Relera-a Adorinda, vezes sem conta, em surdina, até adormecer. Dias sem fim à espera de mais uma carta do Medeiros. Assim o fez meses, anos, décadas, agarrada ao pedaço de papel já bolorento da humidade que carregava consigo. Fora a última prenda do Manuel, para ler mais tarde, quando o perdeu para a oportunidade de ouro em trabalhar para empresa comercial de que se havia esquecido do nome, mas que era de futuro.
O toque suave do papel na tez enrugada era, junto com lágrimas suspensas, a sua companhia derradeira no catre escuro de três por três que alugava na rua das Congostas.
Era um casebre arruinado por longa vida, a necessitar de telharia nova e de mãos robustas que lhe aplacassem o peso inabalável do tempo. Ladeado por dois prédios devolutos, com escores rijos de sustentação, tinha por vizinhos a bicharada urbana comum. Também a rua estava enferma, esquecida no murmúrio metálico do pára-arranca habitual.
Doente e devoluta, a rua. Portas arrombadas, janelas emparedadas, monturo da vizinhança, mictório de bêbados.
A octogenária sempre se negara a abandonar o seu reduto. Passava horas de guarda à janela. Rejuvenescia quando apanhava amantes ocasionais refreando ímpetos de macho dominante e fêmea libidinosa. Encolerizava-se com os agarrados de prata-a-queimar que tudo trocavam por miúdos. Sorria com a brincadeira de crianças travessas que por ali apareciam a desmando dos pais.
Acalmava a velha com a brisa noturna, trazendo o aroma à brilhantina do Medeiros, tal como ele lhe descrevera. Sabia ter sido uma artimanha desse malandro que me levava sempre com conversa fiada, matraqueava Adorinda. Mas tinha a certeza que o vento que a afagava, tinha-o antes enlaçado e, por isso, sentia os seus dedos no meu corpo, as suas mãos no meu regaço, os seus braços nos meus, ciciava escarlate, lembrando sarroncas e tamboris de tempos idos.
De dia, torrava Adorinda ao sol estival em seu umbral, seu trono seguro, com a certeza de que aquele era calor enviado por Manuel para lhe alentar o dia.

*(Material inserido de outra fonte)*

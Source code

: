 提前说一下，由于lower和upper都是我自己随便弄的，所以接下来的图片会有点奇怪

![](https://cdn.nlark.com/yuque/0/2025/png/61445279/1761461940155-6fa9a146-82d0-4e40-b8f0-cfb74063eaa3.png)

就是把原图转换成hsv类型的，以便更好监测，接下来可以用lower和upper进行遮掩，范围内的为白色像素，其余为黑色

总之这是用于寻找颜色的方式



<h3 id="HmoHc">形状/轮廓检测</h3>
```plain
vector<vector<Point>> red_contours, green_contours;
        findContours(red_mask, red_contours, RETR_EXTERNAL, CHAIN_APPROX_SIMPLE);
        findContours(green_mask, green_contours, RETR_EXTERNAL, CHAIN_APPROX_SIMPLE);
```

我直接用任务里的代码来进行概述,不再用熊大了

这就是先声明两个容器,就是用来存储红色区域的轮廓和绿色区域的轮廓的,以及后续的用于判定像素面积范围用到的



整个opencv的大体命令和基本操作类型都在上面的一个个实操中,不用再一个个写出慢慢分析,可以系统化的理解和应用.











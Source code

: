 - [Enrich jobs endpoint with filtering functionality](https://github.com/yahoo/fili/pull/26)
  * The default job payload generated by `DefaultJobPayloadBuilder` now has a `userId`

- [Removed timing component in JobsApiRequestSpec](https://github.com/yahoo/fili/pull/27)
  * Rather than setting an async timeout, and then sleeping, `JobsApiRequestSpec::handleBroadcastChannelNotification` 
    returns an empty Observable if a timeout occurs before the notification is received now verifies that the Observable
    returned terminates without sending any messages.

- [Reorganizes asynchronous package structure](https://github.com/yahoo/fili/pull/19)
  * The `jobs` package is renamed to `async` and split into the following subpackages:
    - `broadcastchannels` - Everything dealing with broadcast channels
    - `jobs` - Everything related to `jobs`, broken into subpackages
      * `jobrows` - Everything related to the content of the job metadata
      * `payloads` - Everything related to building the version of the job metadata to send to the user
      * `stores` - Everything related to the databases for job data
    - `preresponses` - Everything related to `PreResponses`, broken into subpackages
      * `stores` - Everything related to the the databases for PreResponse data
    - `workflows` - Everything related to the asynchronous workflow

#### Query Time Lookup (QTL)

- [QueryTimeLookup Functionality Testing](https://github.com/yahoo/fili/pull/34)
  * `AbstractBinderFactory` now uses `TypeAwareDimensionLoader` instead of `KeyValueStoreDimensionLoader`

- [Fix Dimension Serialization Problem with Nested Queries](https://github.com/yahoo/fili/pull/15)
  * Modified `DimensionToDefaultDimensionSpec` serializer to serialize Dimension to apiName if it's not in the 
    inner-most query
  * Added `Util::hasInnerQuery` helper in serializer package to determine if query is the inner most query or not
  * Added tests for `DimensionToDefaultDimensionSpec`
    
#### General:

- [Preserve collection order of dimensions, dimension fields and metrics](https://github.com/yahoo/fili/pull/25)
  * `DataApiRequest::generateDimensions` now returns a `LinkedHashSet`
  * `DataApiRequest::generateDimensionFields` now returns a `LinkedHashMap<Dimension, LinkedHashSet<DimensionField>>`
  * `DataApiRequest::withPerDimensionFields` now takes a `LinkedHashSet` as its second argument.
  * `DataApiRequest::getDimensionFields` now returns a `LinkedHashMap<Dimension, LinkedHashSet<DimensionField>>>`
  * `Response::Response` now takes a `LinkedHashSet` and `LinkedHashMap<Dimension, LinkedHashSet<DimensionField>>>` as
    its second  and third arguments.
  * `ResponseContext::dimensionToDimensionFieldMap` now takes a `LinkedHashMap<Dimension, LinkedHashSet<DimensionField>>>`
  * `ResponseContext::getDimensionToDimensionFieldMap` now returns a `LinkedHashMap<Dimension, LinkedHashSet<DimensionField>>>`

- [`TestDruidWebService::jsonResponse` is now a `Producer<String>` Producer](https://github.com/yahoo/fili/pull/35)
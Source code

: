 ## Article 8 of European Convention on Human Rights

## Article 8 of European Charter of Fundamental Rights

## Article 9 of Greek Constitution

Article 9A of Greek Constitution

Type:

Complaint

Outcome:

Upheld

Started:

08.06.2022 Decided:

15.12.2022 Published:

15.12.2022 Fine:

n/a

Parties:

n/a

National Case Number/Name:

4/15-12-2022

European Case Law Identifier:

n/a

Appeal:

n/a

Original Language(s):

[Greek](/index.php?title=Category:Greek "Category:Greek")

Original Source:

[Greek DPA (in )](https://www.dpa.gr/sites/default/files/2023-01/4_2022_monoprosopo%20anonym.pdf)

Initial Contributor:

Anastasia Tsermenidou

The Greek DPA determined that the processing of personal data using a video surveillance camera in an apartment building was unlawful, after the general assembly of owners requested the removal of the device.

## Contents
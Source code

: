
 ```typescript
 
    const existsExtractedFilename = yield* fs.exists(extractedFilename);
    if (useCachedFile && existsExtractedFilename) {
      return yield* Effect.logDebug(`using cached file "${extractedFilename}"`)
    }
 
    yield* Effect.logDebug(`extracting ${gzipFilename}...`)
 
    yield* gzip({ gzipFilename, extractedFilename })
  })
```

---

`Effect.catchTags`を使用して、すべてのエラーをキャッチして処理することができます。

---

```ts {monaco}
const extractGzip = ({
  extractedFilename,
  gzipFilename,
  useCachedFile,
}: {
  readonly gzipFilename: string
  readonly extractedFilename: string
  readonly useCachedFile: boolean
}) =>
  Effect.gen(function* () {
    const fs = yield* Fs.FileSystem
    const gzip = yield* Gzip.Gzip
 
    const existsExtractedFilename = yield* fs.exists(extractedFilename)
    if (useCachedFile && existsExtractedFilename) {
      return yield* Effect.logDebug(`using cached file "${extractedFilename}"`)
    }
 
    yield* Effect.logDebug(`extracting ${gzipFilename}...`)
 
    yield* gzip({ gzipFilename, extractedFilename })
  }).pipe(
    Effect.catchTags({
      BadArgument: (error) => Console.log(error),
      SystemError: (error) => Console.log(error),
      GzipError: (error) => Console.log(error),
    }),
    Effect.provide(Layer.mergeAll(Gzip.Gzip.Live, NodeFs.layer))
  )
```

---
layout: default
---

Era uma sonhadora Adorinda. Tinha sangue vareiro, talvez por isso. Era mulher condenada a sofrer numa espera interminável, ansiando por avistar batel no horizonte. Era, por isso, lutadora Adorinda, envolta em xailes vários sobre botija de porcelana.
Voltava, por vezes, levemente à realidade. Tinha laivos de lucidez que a libertavam do pesadelo. Aninhada nos braços de Medeiros, vertia, exultada, lágrimas juvenis de quem sente o calor do amor.
Logo terminava esse fulgor impossível de acreditar, voltando à prisão de olhar frio, intocável, indiferente ao aconchego diário do seu Medeiros, velho solitário em casa ocupada. Um belo partido esse rapaz, ainda hei de casar com ele, delirava Adorinda.